Working with the existing coaching staff, having a watching brief this June, and then deciding on make-up of his back-up staff is potentially tricky, all the more so as Les Kiss and Gert Smal are out of contract, as is even Anthony Foley with Munster. Given Foley has so much to offer, he should not be lost to both set-ups.
“I think in Leinster I came into a partially established coaching backroom. That allowed a bit of continuity,” said Schmidt. “I’m not sure I know who would be best yet so to comment would be probably a little bit ahead of whatever I’ve had the opportunity to think through.”
Very much a hands-on coach who likes working with smaller, more streamlined coaching staffs, all such decisions, he repeatedly said, were likely to be four to six weeks away.

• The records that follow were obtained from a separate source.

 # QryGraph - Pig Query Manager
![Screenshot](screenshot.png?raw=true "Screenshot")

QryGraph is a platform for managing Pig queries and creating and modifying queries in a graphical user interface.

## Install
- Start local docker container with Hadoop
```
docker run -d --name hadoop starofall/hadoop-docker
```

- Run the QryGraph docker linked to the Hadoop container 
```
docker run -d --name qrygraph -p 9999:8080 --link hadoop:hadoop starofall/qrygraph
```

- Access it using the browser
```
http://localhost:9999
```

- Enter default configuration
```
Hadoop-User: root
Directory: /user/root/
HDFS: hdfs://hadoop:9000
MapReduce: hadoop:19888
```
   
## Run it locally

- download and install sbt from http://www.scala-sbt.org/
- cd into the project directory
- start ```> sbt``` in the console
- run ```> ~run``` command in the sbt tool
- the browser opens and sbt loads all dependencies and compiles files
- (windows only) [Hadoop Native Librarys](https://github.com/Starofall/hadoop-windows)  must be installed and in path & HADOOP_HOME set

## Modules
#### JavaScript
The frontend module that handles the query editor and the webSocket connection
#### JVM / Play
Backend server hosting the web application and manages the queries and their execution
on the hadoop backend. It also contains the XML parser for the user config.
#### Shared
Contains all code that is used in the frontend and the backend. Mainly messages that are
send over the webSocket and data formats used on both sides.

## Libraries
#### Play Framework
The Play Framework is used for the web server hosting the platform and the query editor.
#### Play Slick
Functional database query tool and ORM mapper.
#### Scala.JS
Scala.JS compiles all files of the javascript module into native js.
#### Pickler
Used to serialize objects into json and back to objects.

Regarding the scale of the challenge facing him in what he repeatedly referred to as the “suffocating windows” of Test rugby, he also expressed the hope that Ireland would enjoy a more favourable injury profile than was the case this season under his predecessor Declan Kidney.
Poacher to gamekeeper
There is an element of him turning from poacher to gamekeeper, and while there is a general acceptance amongst the provincial coaches that the national team has “precedence” he added that “all the coaches at the provinces ceded to that but they’re also pretty keen to make sure they guarded their own patch as well. That will inevitably continue. Being part of the poachers, as you described them, I had reasonably positive working relationships.”
Contracted for three seasons until the conclusion of the 2016 Six Nations, it was assuredly a condition of Schmidt’s accession to the throne that there would be no more debriefings with the IRFU before and after each individual Test, with Browne admitting they would now be confined until after each respective block of international, ie November Tests, the Six Nations and the summer tour/2015 World Cup.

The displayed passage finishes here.